Не является ли Курский отчасти пародией на классический детектив? Категорическое нет: «Я никогда ничего не пародирую. Этот жанр меня не привлекает. Во-вторых, это не сатира. Я не занимаюсь сатирой. Я интересуюсь тем, что у меня вызывает восторг и эйфорию, больше, чем тем, что кажется мне достойным осмеяния». В рассказах про Курского Пепперштейн «пытался оказаться в ситуации Эдгара По, заново пережить рождение детективного жанра – и нащупать альтернативный вариант его развития».

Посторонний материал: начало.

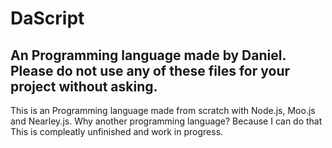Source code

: # DaScript
An Programming language made by Daniel.
Please do not use any of these files for your project without asking.
------------------------------------------------------------------------------
This is an Programming language made from scratch with Node.js, Moo.js and Nearley.js.
Why another programming language? Because I can do that
This is compleatly unfinished and work in progress.

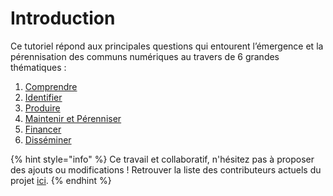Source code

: # Introduction

Ce tutoriel répond aux principales questions qui entourent l’émergence et la pérennisation des communs numériques au travers de 6 grandes thématiques :

1. [Comprendre](01-comprendre/)
2. [Identifier]()
3. [Produire](03-produire.md)
4. [Maintenir et Pérenniser](04-perenniser.md)
5. [Financer](05-financer.md)
6. [Disséminer](06-disseminer.md)

{% hint style="info" %}
Ce travail et collaboratif, n'hésitez pas à proposer des ajouts ou modifications ! Retrouver la liste des contributeurs actuels du projet [ici](https://vbachelet.frama.io/tutoriel-communs-numeriques/contributors/).
{% endhint %}



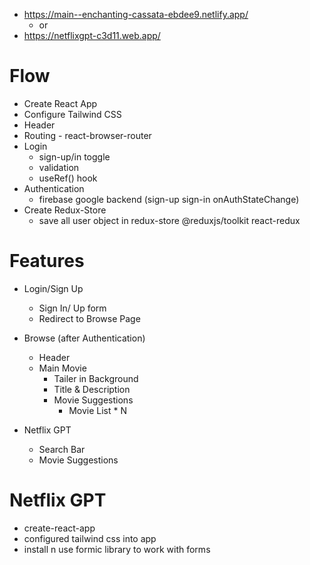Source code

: - https://main--enchanting-cassata-ebdee9.netlify.app/
    -    or
- https://netflixgpt-c3d11.web.app/
# Flow
- Create React App
- Configure Tailwind CSS
- Header
- Routing - react-browser-router
- Login
  - sign-up/in toggle
  - validation
  - useRef() hook
- Authentication
  - firebase google backend (sign-up sign-in onAuthStateChange)
- Create Redux-Store
  - save all user object in redux-store @reduxjs/toolkit react-redux


# Features

- Login/Sign Up
    - Sign In/ Up form
    - Redirect to Browse Page

- Browse (after Authentication)
    - Header
    - Main Movie
        - Tailer in Background
        - Title & Description
        - Movie Suggestions 
            - Movie List * N

- Netflix GPT
    - Search Bar
    - Movie Suggestions

# Netflix GPT

- create-react-app
- configured tailwind css into app
- install n use formic library to work with forms
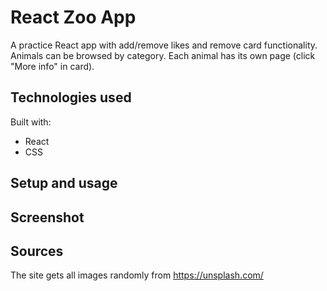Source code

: # React Zoo App

A practice React app with add/remove likes and remove card
functionality. Animals can be browsed by category. Each animal has its own page (click "More info" in card).

## Technologies used

Built with:

- React
- CSS

## Setup and usage

<!-- Live page [here](https://github.com/margittennosaar/markdown_study_materials) -->

## Screenshot

## Sources

The site gets all images randomly from https://unsplash.com/

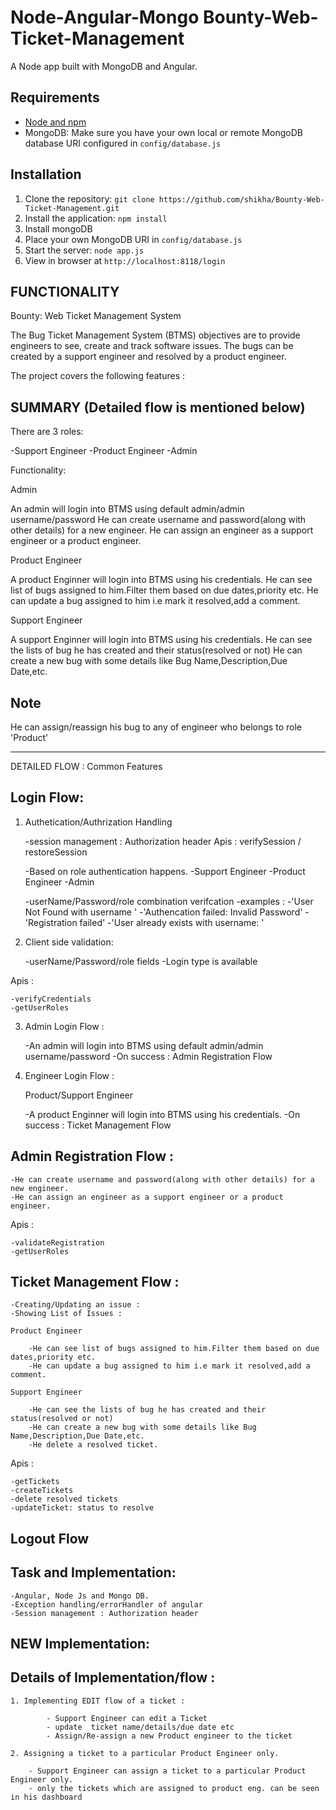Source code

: # Node-Angular-Mongo Bounty-Web-Ticket-Management

A Node app built with MongoDB and Angular.

## Requirements

- [Node and npm](http://nodejs.org)
- MongoDB: Make sure you have your own local or remote MongoDB database URI configured in `config/database.js`

## Installation

1. Clone the repository: `git clone https://github.com/shikha/Bounty-Web-Ticket-Management.git`
2. Install the application: `npm install`
3. Install mongoDB
4. Place your own MongoDB URI in `config/database.js`
5. Start the server: `node app.js`
6. View in browser at `http://localhost:8118/login`

## FUNCTIONALITY

Bounty: Web Ticket Management System

The Bug Ticket Management System (BTMS) objectives are to provide engineers to see, create and track software issues.
The bugs can be created by a support engineer and resolved by a product engineer.

The project covers the following features :

SUMMARY (Detailed flow is mentioned below)
---------
There are 3 roles:

-Support Engineer
-Product Engineer
-Admin

Functionality:

Admin

An admin will login into BTMS using default admin/admin username/password
He can create username and password(along with other details) for a new engineer.
He can assign an engineer as a support engineer or a product engineer.

Product Engineer

A product Enginner will login into BTMS using his credentials.
He can see list of bugs assigned to him.Filter them based on due dates,priority etc.
He can update a bug assigned to him i.e mark it resolved,add a comment.

Support Engineer

A support Enginner will login into BTMS using his credentials.
He can see the lists of bug he has created and their status(resolved or not)
He can create a new bug with some details like Bug Name,Description,Due Date,etc.

Note
------------
He can assign/reassign his bug to any of engineer who belongs to role 'Product'

---------------------------------------------------------------------------------------------------------------------------------------------------
DETAILED FLOW : Common Features 

Login Flow:
----------

1. Authetication/Authrization Handling

	-session management : Authorization header 
		Apis : verifySession / restoreSession
		
	-Based on role authentication happens.
		-Support Engineer
		-Product Engineer
		-Admin
		
	-userName/Password/role combination verifcation
	-examples :
		-'User Not Found with username '
		-'Authencation failed: Invalid Password'
		-'Registration failed'
		-'User already exists with username: ' 

2. Client side validation:

	-userName/Password/role fields
	-Login type is available

Apis :

	-verifyCredentials
	-getUserRoles
	
3. Admin Login Flow :

	-An admin will login into BTMS using default admin/admin username/password
	-On success : Admin Registration Flow 
	
4. Engineer Login Flow :
	
	Product/Support Engineer
	
	-A product Enginner will login into BTMS using his credentials.
	-On success : Ticket Management Flow

	
Admin Registration Flow :
------------------------	

	-He can create username and password(along with other details) for a new engineer.
	-He can assign an engineer as a support engineer or a product engineer.

Apis :

	-validateRegistration
	-getUserRoles	


Ticket Management Flow :
-----------------------	


	-Creating/Updating an issue :
	-Showing List of Issues :

	Product Engineer
	
		-He can see list of bugs assigned to him.Filter them based on due dates,priority etc.
		-He can update a bug assigned to him i.e mark it resolved,add a comment.	
	
	Support Engineer
	
		-He can see the lists of bug he has created and their status(resolved or not)	
		-He can create a new bug with some details like Bug Name,Description,Due Date,etc.
		-He delete a resolved ticket.

Apis :

	-getTickets
	-createTickets
	-delete resolved tickets
	-updateTicket: status to resolve
	
	
Logout Flow
------------

Task and Implementation:
--------------------------
	-Angular, Node Js and Mongo DB.
	-Exception handling/errorHandler of angular
	-Session management : Authorization header

	
NEW Implementation:
-------------------------

Details of Implementation/flow :
------------------------------------
	1. Implementing EDIT flow of a ticket :
		
			- Support Engineer can edit a Ticket
			- update  ticket name/details/due date etc
			- Assign/Re-assign a new Product engineer to the ticket
	
	2. Assigning a ticket to a particular Product Engineer only.
	 
		- Support Engineer can assign a ticket to a particular Product Engineer only.
		- only the tickets which are assigned to product eng. can be seen in his dashboard
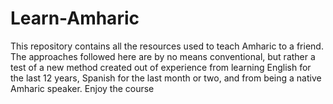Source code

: # Learn-Amharic
This repository contains all the resources used to teach Amharic to a friend. The approaches followed here are by no means conventional, but rather a test of a new method created out of experience from learning English for the last 12 years, Spanish for the last month or two, and from being a native Amharic speaker. Enjoy the course

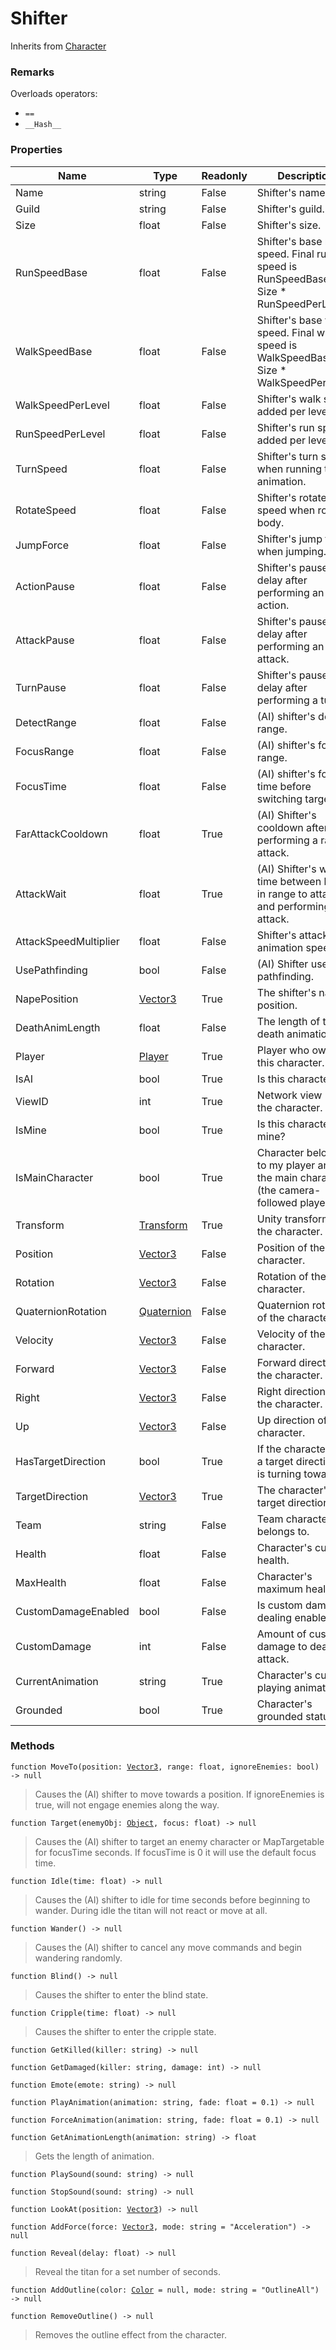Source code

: # Shifter
Inherits from [Character](../objects/Character.md)
### Remarks
Overloads operators: 
- `==`
- `__Hash__`
### Properties
|Name|Type|Readonly|Description|
|---|---|---|---|
|Name|string|False|Shifter's name.|
|Guild|string|False|Shifter's guild.|
|Size|float|False|Shifter's size.|
|RunSpeedBase|float|False|Shifter's base run speed. Final run speed is RunSpeedBase + Size * RunSpeedPerLevel.|
|WalkSpeedBase|float|False|Shifter's base walk speed. Final walk speed is WalkSpeedBase + Size * WalkSpeedPerLevel.|
|WalkSpeedPerLevel|float|False|Shifter's walk speed added per level.|
|RunSpeedPerLevel|float|False|Shifter's run speed added per level.|
|TurnSpeed|float|False|Shifter's turn speed when running turn animation.|
|RotateSpeed|float|False|Shifter's rotate speed when rotating body.|
|JumpForce|float|False|Shifter's jump force when jumping.|
|ActionPause|float|False|Shifter's pause delay after performing an action.|
|AttackPause|float|False|Shifter's pause delay after performing an attack.|
|TurnPause|float|False|Shifter's pause delay after performing a turn.|
|DetectRange|float|False|(AI) shifter's detect range.|
|FocusRange|float|False|(AI) shifter's focus range.|
|FocusTime|float|False|(AI) shifter's focus time before switching targets.|
|FarAttackCooldown|float|True|(AI) Shifter's cooldown after performing a ranged attack.|
|AttackWait|float|True|(AI) Shifter's wait time between being in range to attack and performing the attack.|
|AttackSpeedMultiplier|float|False|Shifter's attack animation speed.|
|UsePathfinding|bool|False|(AI) Shifter uses pathfinding.|
|NapePosition|[Vector3](../objects/Vector3.md)|True|The shifter's nape position.|
|DeathAnimLength|float|False|The length of the death animation.|
|Player|[Player](../objects/Player.md)|True|Player who owns this character.|
|IsAI|bool|True|Is this character AI?|
|ViewID|int|True|Network view ID of the character.|
|IsMine|bool|True|Is this character mine?|
|IsMainCharacter|bool|True|Character belongs to my player and is the main character (the camera-followed player).|
|Transform|[Transform](../objects/Transform.md)|True|Unity transform of the character.|
|Position|[Vector3](../objects/Vector3.md)|False|Position of the character.|
|Rotation|[Vector3](../objects/Vector3.md)|False|Rotation of the character.|
|QuaternionRotation|[Quaternion](../objects/Quaternion.md)|False|Quaternion rotation of the character.|
|Velocity|[Vector3](../objects/Vector3.md)|False|Velocity of the character.|
|Forward|[Vector3](../objects/Vector3.md)|False|Forward direction of the character.|
|Right|[Vector3](../objects/Vector3.md)|False|Right direction of the character.|
|Up|[Vector3](../objects/Vector3.md)|False|Up direction of the character.|
|HasTargetDirection|bool|True|If the character has a target direction it is turning towards.|
|TargetDirection|[Vector3](../objects/Vector3.md)|True|The character's target direction.|
|Team|string|False|Team character belongs to.|
|Health|float|False|Character's current health.|
|MaxHealth|float|False|Character's maximum health.|
|CustomDamageEnabled|bool|False|Is custom damage dealing enabled.|
|CustomDamage|int|False|Amount of custom damage to deal per attack.|
|CurrentAnimation|string|True|Character's current playing animation.|
|Grounded|bool|True|Character's grounded status.|


### Methods
<pre class="language-typescript"><code class="lang-typescript">function MoveTo(position: <a data-footnote-ref href="#user-content-fn-37">Vector3</a>, range: float, ignoreEnemies: bool) -> null</code></pre>
> Causes the (AI) shifter to move towards a position. If ignoreEnemies is true, will not engage enemies along the way.
> 
<pre class="language-typescript"><code class="lang-typescript">function Target(enemyObj: <a data-footnote-ref href="#user-content-fn-38">Object</a>, focus: float) -> null</code></pre>
> Causes the (AI) shifter to target an enemy character or MapTargetable for focusTime seconds. If focusTime is 0 it will use the default focus time.
> 
<pre class="language-typescript"><code class="lang-typescript">function Idle(time: float) -> null</code></pre>
> Causes the (AI) shifter to idle for time seconds before beginning to wander. During idle the titan will not react or move at all.
> 
<pre class="language-typescript"><code class="lang-typescript">function Wander() -> null</code></pre>
> Causes the (AI) shifter to cancel any move commands and begin wandering randomly.
> 
<pre class="language-typescript"><code class="lang-typescript">function Blind() -> null</code></pre>
> Causes the shifter to enter the blind state.
> 
<pre class="language-typescript"><code class="lang-typescript">function Cripple(time: float) -> null</code></pre>
> Causes the shifter to enter the cripple state.
> 
<pre class="language-typescript"><code class="lang-typescript">function GetKilled(killer: string) -> null</code></pre>
<pre class="language-typescript"><code class="lang-typescript">function GetDamaged(killer: string, damage: int) -> null</code></pre>
<pre class="language-typescript"><code class="lang-typescript">function Emote(emote: string) -> null</code></pre>
<pre class="language-typescript"><code class="lang-typescript">function PlayAnimation(animation: string, fade: float = 0.1) -> null</code></pre>
<pre class="language-typescript"><code class="lang-typescript">function ForceAnimation(animation: string, fade: float = 0.1) -> null</code></pre>
<pre class="language-typescript"><code class="lang-typescript">function GetAnimationLength(animation: string) -> float</code></pre>
> Gets the length of animation.
> 
<pre class="language-typescript"><code class="lang-typescript">function PlaySound(sound: string) -> null</code></pre>
<pre class="language-typescript"><code class="lang-typescript">function StopSound(sound: string) -> null</code></pre>
<pre class="language-typescript"><code class="lang-typescript">function LookAt(position: <a data-footnote-ref href="#user-content-fn-37">Vector3</a>) -> null</code></pre>
<pre class="language-typescript"><code class="lang-typescript">function AddForce(force: <a data-footnote-ref href="#user-content-fn-37">Vector3</a>, mode: string = "Acceleration") -> null</code></pre>
<pre class="language-typescript"><code class="lang-typescript">function Reveal(delay: float) -> null</code></pre>
> Reveal the titan for a set number of seconds.
> 
<pre class="language-typescript"><code class="lang-typescript">function AddOutline(color: <a data-footnote-ref href="#user-content-fn-4">Color</a> = null, mode: string = "OutlineAll") -> null</code></pre>
<pre class="language-typescript"><code class="lang-typescript">function RemoveOutline() -> null</code></pre>
> Removes the outline effect from the character.
> 

[^0]: [Camera](../static/Camera.md)
[^1]: [Character](../objects/Character.md)
[^2]: [Collider](../objects/Collider.md)
[^3]: [Collision](../objects/Collision.md)
[^4]: [Color](../objects/Color.md)
[^5]: [Convert](../static/Convert.md)
[^6]: [Cutscene](../static/Cutscene.md)
[^7]: [Dict](../objects/Dict.md)
[^8]: [Game](../static/Game.md)
[^9]: [Human](../objects/Human.md)
[^10]: [Input](../static/Input.md)
[^11]: [Json](../static/Json.md)
[^12]: [LineCastHitResult](../objects/LineCastHitResult.md)
[^13]: [LineRenderer](../objects/LineRenderer.md)
[^14]: [List](../objects/List.md)
[^15]: [Locale](../objects/Locale.md)
[^16]: [Map](../static/Map.md)
[^17]: [MapObject](../objects/MapObject.md)
[^18]: [MapTargetable](../objects/MapTargetable.md)
[^19]: [Math](../static/Math.md)
[^20]: [Network](../static/Network.md)
[^21]: [NetworkView](../objects/NetworkView.md)
[^22]: [PersistentData](../static/PersistentData.md)
[^23]: [Physics](../static/Physics.md)
[^24]: [Player](../objects/Player.md)
[^25]: [Quaternion](../objects/Quaternion.md)
[^26]: [Random](../objects/Random.md)
[^27]: [Range](../objects/Range.md)
[^28]: [RoomData](../static/RoomData.md)
[^29]: [Set](../objects/Set.md)
[^30]: [Shifter](../objects/Shifter.md)
[^31]: [String](../static/String.md)
[^32]: [Time](../static/Time.md)
[^33]: [Titan](../objects/Titan.md)
[^34]: [Transform](../objects/Transform.md)
[^35]: [UI](../static/UI.md)
[^36]: [Vector2](../objects/Vector2.md)
[^37]: [Vector3](../objects/Vector3.md)
[^38]: [Object](../objects/Object.md)
[^39]: [Component](../objects/Component.md)
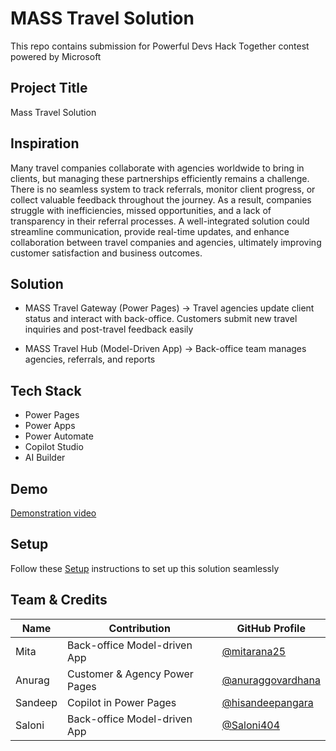 # MASS Travel Solution

This repo contains submission for Powerful Devs Hack Together contest powered by Microsoft

## Project Title
Mass Travel Solution

## Inspiration
Many travel companies collaborate with agencies worldwide to bring in clients, but managing these partnerships efficiently remains a challenge. There is no seamless system to track referrals, monitor client progress, or collect valuable feedback throughout the journey. As a result, companies struggle with inefficiencies, missed opportunities, and a lack of transparency in their referral processes. A well-integrated solution could streamline communication, provide real-time updates, and enhance collaboration between travel companies and agencies, ultimately improving customer satisfaction and business outcomes.

## Solution

- MASS Travel Gateway (Power Pages) → Travel agencies update client status and interact with back-office. Customers submit new travel inquiries and post-travel feedback easily

- MASS Travel Hub (Model-Driven App) → Back-office team manages agencies, referrals, and reports


## Tech Stack
- Power Pages
- Power Apps
- Power Automate
- Copilot Studio
- AI Builder

## Demo
 [Demonstration video](https://youtu.be/AgSZslan3R8)

## Setup
Follow these  [Setup](Setup.md) instructions to set up this solution seamlessly

## Team & Credits

| Name       | Contribution       | GitHub Profile |
|------------|-------------------|---------------|
| Mita   | Back-office Model-driven App  | [@mitarana25](https://github.com/mitarana25) |
| Anurag | Customer & Agency Power Pages | [@anuraggovardhana](https://github.com/anuraggovardhana) |
| Sandeep    | Copilot in Power Pages     | [@hisandeepangara](https://github.com/hisandeepangara) |
| Saloni    | Back-office Model-driven App      | [@Saloni404](https://github.com/Saloni404) |





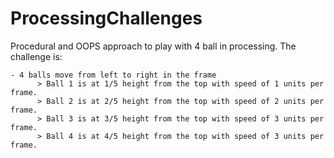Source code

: # ProcessingChallenges

Procedural and OOPS approach to play with 4 ball in processing. The challenge is:

    - 4 balls move from left to right in the frame
          > Ball 1 is at 1/5 height from the top with speed of 1 units per frame.
          > Ball 2 is at 2/5 height from the top with speed of 2 units per frame.
          > Ball 3 is at 3/5 height from the top with speed of 3 units per frame.
          > Ball 4 is at 4/5 height from the top with speed of 3 units per frame.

На самом деле, объясняет Пепперштейн, рассказы про Курского – о знаках. Вскоре будет написан целый цикл, посвященный основным знакам: крест, пятиконечная звезда, инь-ян, знак доллара, серп и молот, красный флаг, Веселый Роджер, звезда Давида, полумесяц. «Это не попытка спекулировать на увлекательности детективного повествования, это скорее трактаты о знаках, которым придается форма детектива, потому что этот жанр в наибольшей степени соответствует характеру знака, их существованию. Существование знака – это форма, во многом аналогичная детективу. В основе знака всегда лежит некоторое заметание следов – и в то же все же время их обнаружение».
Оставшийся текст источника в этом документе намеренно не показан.